SOAP Processing Model

Earlier, we mentioned how a node may send, receive, or do both with a SOAP message. The mechanics of how a node handles these SOAP messages are called the processing model. In addition to the sending and receiving nodes, a SOAP intermediary may sit between the message originator and the ultimate destination (Figure 4.6), playing both a receiver and a sender role, adding to SOAP's horizontal extensibility. Intermediaries receive a SOAP message from the originator or another SOAP intermediary and pass the message on to the intended destination or another intermediary.

Figure 4.6: SOAP nodes and intermediaries

SOAP messages can target specific headers at individual nodes, to ensure en route processing as the message goes hop by hop. The SOAP node for which a header element is intended may be the ultimate recipient of the message or an intermediary. Each header entry can identify which node must act on that header by specifying an actor attribute, like this:

<env:Header>
  <x:someheader someattribute="somevalue"
             soap:actor="http://www.flutebank.com/accountcheck ">
</env:Header>

The model of the SOAP actor attribute is intended to be quite simple and is based on two assumptions:

All SOAP nodes are identified by a unique URI.
This URI can target one or more header entries at the node.

The URI is only a logical identification criterion. The actor http://www.flutebank.com/accountcheck in the preceding example does not need to point to a physical URL but only identifies the actor responsible for validating an account number and balance. SOAP defines two special cases for the actor attribute:

A special SOAP actor URI of http://schemas.xmlsoap.org/soap/actor/next indicates that the header block is to be processed by the node that has received the message.
If no actor is specified, the node assumes it is the ultimate message recipient.

These two cases are specified because these actors are so commonly used, and it is useful to specify these details independently of where the message is going or how it gets there. For example, an intermediary may route a message dynamically between a set of "next" actors or when a node redirects the message to another node. Either way, there is no need to change the message.
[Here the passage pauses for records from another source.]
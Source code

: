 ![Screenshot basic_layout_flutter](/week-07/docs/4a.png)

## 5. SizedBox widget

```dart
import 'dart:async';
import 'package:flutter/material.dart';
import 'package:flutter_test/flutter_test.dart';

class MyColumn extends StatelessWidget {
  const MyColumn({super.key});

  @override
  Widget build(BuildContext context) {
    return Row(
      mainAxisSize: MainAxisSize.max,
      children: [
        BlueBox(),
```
The act of inserting a header entry into a message is like establishing a contract between the party responsible for the message and the party receiving it. An intermediary that inserts a header entry can be thought of as acting on behalf of the initial sender, because the receiver views the message as coming from the intermediary, not the sender. It also means that an intermediary cannot take a block out if the block is not intended for it. It is worth nothing that nothing prevents it from looking at blocks not intended for it.

With the combination of the actor and mustUnderstand attributes, it is possible to route a message along a path with several different processing nodes. This model of distributing message processing across nodes makes for very scalable architecture, with each node providing value-added features to the request.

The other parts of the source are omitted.